As promised, I want to further discuss what we've been talking about thus far. I really got at my men in the last post, but women, you are not off the hook. No one knows more than me what it's like to be hurt and heartbroken. I wrote with a lot of passion and sympathy for my women because I myself have experienced some of the things I talk about in the last post. I find myself to be often misunderstood by men. For some reason, they see a pretty face and assume I'm easy. This frustrates me more than my words can explain. Just a few weekends ago a guy tried to get me to do shit with him outside a party. I was so disgusted and upset. Why me? What is it about me that makes men think I am just willing to sleep with them? It's upsetting to think about. I have been misused, mislead and mistreated all because men have acted upon preconceived notions based upon my appearance. It is beyond me why men do this. Many times I have ended up hurt because I approached a new relationship innocent and with the best of intentions but also without much thought, only to later realize the other person's motives were undesirable and tasteless. Thinking back, some of the things I have been through could be scenes right out of the most disturbing, heart-wrenching drama. It's crazy. Anyways, I could blame the men who lead me on (and clearly I do), but I would be wrong not to look within myself to see where I went wrong and believe me, I did. I went wrong so many times.

A man once called me naive and when he said it, I knew exactly why and I couldn't even disagree with him. I was naive. I was one of those misinformed girls who believed that even the slightest expression of interest was always genuine. As a result, I have come to understand brokenness. I am familiar with hurt and pain caused by these shameless men, paired with my own naivety. I understand the gaping hole that is left in your heart when you figure out your father didn't love you enough to stay with you or that a man only wanted you for sex. I understand that hurtful yearning for love that just seems so impossible to find. I could have easily accepted defeat and given up on love and essentially on myself, but I came to a point in my life where I had to mend myself, teach myself and pick myself up. I had to look to God to restore me and to be whatever it is I felt was missing in my life. I couldn't continue to make bad decisions that only left me hurt, alone and confused. I made a choice to be healed and do better. I believe it takes a strong woman to work through the hurt of her past, to brush off the dirt and the muck and to unveil the good woman; that diamond underneath for the world to see.

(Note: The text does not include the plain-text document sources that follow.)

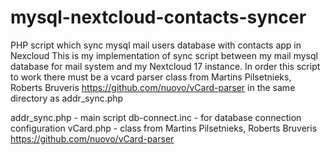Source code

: # mysql-nextcloud-contacts-syncer
PHP script which sync mysql mail users database with contacts app in Nexcloud
This is my implementation of sync script between my mail mysql database for mail system and my Nextcloud 17 instance.
In order this script to work there must be a vcard parser class from Martins Pilsetnieks, Roberts Bruveris 
https://github.com/nuovo/vCard-parser in the same directory as addr_sync.php

addr_sync.php - main script
db-connect.inc - for database connection configuration
vCard.php - class from Martins Pilsetnieks, Roberts Bruveris https://github.com/nuovo/vCard-parser
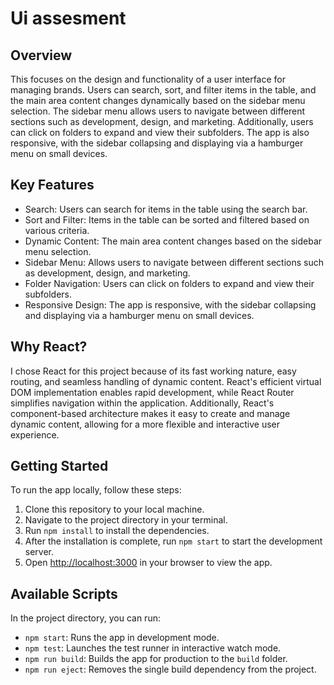 # Ui assesment

## Overview

This focuses on the design and functionality of a user interface for managing brands. Users can search, sort, and filter items in the table, and the main area content changes dynamically based on the sidebar menu selection. The sidebar menu allows users to navigate between different sections such as development, design, and marketing. Additionally, users can click on folders to expand and view their subfolders. The app is also responsive, with the sidebar collapsing and displaying via a hamburger menu on small devices.

## Key Features

- Search: Users can search for items in the table using the search bar.
- Sort and Filter: Items in the table can be sorted and filtered based on various criteria.
- Dynamic Content: The main area content changes based on the sidebar menu selection.
- Sidebar Menu: Allows users to navigate between different sections such as development, design, and marketing.
- Folder Navigation: Users can click on folders to expand and view their subfolders.
- Responsive Design: The app is responsive, with the sidebar collapsing and displaying via a hamburger menu on small devices.

## Why React?

I chose React for this project because of its fast working nature, easy routing, and seamless handling of dynamic content. React's efficient virtual DOM implementation enables rapid development, while React Router simplifies navigation within the application. Additionally, React's component-based architecture makes it easy to create and manage dynamic content, allowing for a more flexible and interactive user experience.

## Getting Started

To run the app locally, follow these steps:

1. Clone this repository to your local machine.
2. Navigate to the project directory in your terminal.
3. Run `npm install` to install the dependencies.
4. After the installation is complete, run `npm start` to start the development server.
5. Open [http://localhost:3000](http://localhost:3000) in your browser to view the app.

## Available Scripts

In the project directory, you can run:

- `npm start`: Runs the app in development mode.
- `npm test`: Launches the test runner in interactive watch mode.
- `npm run build`: Builds the app for production to the `build` folder.
- `npm run eject`: Removes the single build dependency from the project.
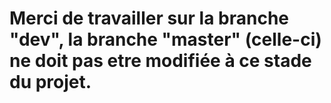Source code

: # Merci de travailler sur la branche "dev", la branche "master" (celle-ci) ne doit pas etre modifiée à ce stade du projet.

There were so many moments in my life where I almost didn't get up. I said, "I hate men!" and I blamed that attitude on my father for leaving me and not being there for me. I blamed my mother for my timid nature. My inability to say 'no' sometimes was simply because I couldn't. I didn't have it within me. Thankfully I did get up and I stopped blaming others and started making better decisions for myself. Ladies, if you have been where I've been, I want you to get up and do the same. Stop using your pain and hurt as an excuse to do stupid things you're only going to end up regretting. Stop letting men treat you like shit. Carry yourself in a respectable manner at all times. Stop sleeping around, because in 2011 love doesn't mean sex and sex doesn't mean love. Let your actions prove the rumors and name calling and labeling wrong. Instead of walking into situations you know can only end badly, walk away from them. When I was at that party and I walked away from that disgusting man, I walked away a proud woman because I know where I am coming from and I know the agony that could have resulted had I not chosen to walk away. You too can have proud moments. Learn to say no, learn to walk away from situations that can only lead to more hurt, pain and disappointment. Don't wait for someone to come along and help you up. Get up girl! Wipe those tears; brush off the dirt. I know you can do it! Love yourself enough to do it! Finally, never lose faith in love and never stop loving yourself because that love for yourself is where you are going to find the strength to travel the road to healing.